• EXERCISE DIRECTIONS:
Reproduce every entry below exactly, minus the pictures.

• PROVIDED MATERIAL:
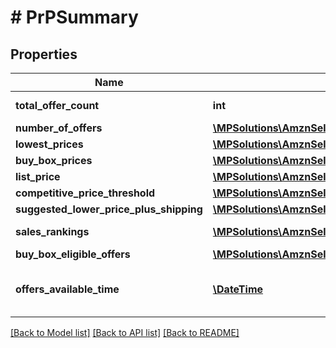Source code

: # # PrPSummary

## Properties

Name | Type | Description | Notes
------------ | ------------- | ------------- | -------------
**total_offer_count** | **int** | The number of unique offers contained in NumberOfOffers. |
**number_of_offers** | [**\MPSolutions\AmznSellingPartnerApi\Models\ProductPricing\PrPOfferCountType[]**](PrPOfferCountType.md) |  | [optional]
**lowest_prices** | [**\MPSolutions\AmznSellingPartnerApi\Models\ProductPricing\PrPLowestPriceType[]**](PrPLowestPriceType.md) |  | [optional]
**buy_box_prices** | [**\MPSolutions\AmznSellingPartnerApi\Models\ProductPricing\PrPBuyBoxPriceType[]**](PrPBuyBoxPriceType.md) |  | [optional]
**list_price** | [**\MPSolutions\AmznSellingPartnerApi\Models\ProductPricing\PrPMoneyType**](PrPMoneyType.md) |  | [optional]
**competitive_price_threshold** | [**\MPSolutions\AmznSellingPartnerApi\Models\ProductPricing\PrPMoneyType**](PrPMoneyType.md) |  | [optional]
**suggested_lower_price_plus_shipping** | [**\MPSolutions\AmznSellingPartnerApi\Models\ProductPricing\PrPMoneyType**](PrPMoneyType.md) |  | [optional]
**sales_rankings** | [**\MPSolutions\AmznSellingPartnerApi\Models\ProductPricing\PrPSalesRankType[]**](PrPSalesRankType.md) | A list of sales rank information for the item, by category. | [optional]
**buy_box_eligible_offers** | [**\MPSolutions\AmznSellingPartnerApi\Models\ProductPricing\PrPOfferCountType[]**](PrPOfferCountType.md) |  | [optional]
**offers_available_time** | [**\DateTime**](\DateTime.md) | When the status is ActiveButTooSoonForProcessing, this is the time when the offers will be available for processing. | [optional]

[[Back to Model list]](../../README.md#models) [[Back to API list]](../../README.md#endpoints) [[Back to README]](../../README.md)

• TASK RESULT:
Source code

: # # PrPSummary

## Properties

Name | Type | Description | Notes
------------ | ------------- | ------------- | -------------
**total_offer_count** | **int** | The number of unique offers contained in NumberOfOffers. |
**number_of_offers** | [**\MPSolutions\AmznSellingPartnerApi\Models\ProductPricing\PrPOfferCountType[]**](PrPOfferCountType.md) |  | [optional]
**lowest_prices** | [**\MPSolutions\AmznSellingPartnerApi\Models\ProductPricing\PrPLowestPriceType[]**](PrPLowestPriceType.md) |  | [optional]
**buy_box_prices** | [**\MPSolutions\AmznSellingPartnerApi\Models\ProductPricing\PrPBuyBoxPriceType[]**](PrPBuyBoxPriceType.md) |  | [optional]
**list_price** | [**\MPSolutions\AmznSellingPartnerApi\Models\ProductPricing\PrPMoneyType**](PrPMoneyType.md) |  | [optional]
**competitive_price_threshold** | [**\MPSolutions\AmznSellingPartnerApi\Models\ProductPricing\PrPMoneyType**](PrPMoneyType.md) |  | [optional]
**suggested_lower_price_plus_shipping** | [**\MPSolutions\AmznSellingPartnerApi\Models\ProductPricing\PrPMoneyType**](PrPMoneyType.md) |  | [optional]
**sales_rankings** | [**\MPSolutions\AmznSellingPartnerApi\Models\ProductPricing\PrPSalesRankType[]**](PrPSalesRankType.md) | A list of sales rank information for the item, by category. | [optional]
**buy_box_eligible_offers** | [**\MPSolutions\AmznSellingPartnerApi\Models\ProductPricing\PrPOfferCountType[]**](PrPOfferCountType.md) |  | [optional]
**offers_available_time** | [**\DateTime**](\DateTime.md) | When the status is ActiveButTooSoonForProcessing, this is the time when the offers will be available for processing. | [optional]

[[Back to Model list]](../../README.md#models) [[Back to API list]](../../README.md#endpoints) [[Back to README]](../../README.md)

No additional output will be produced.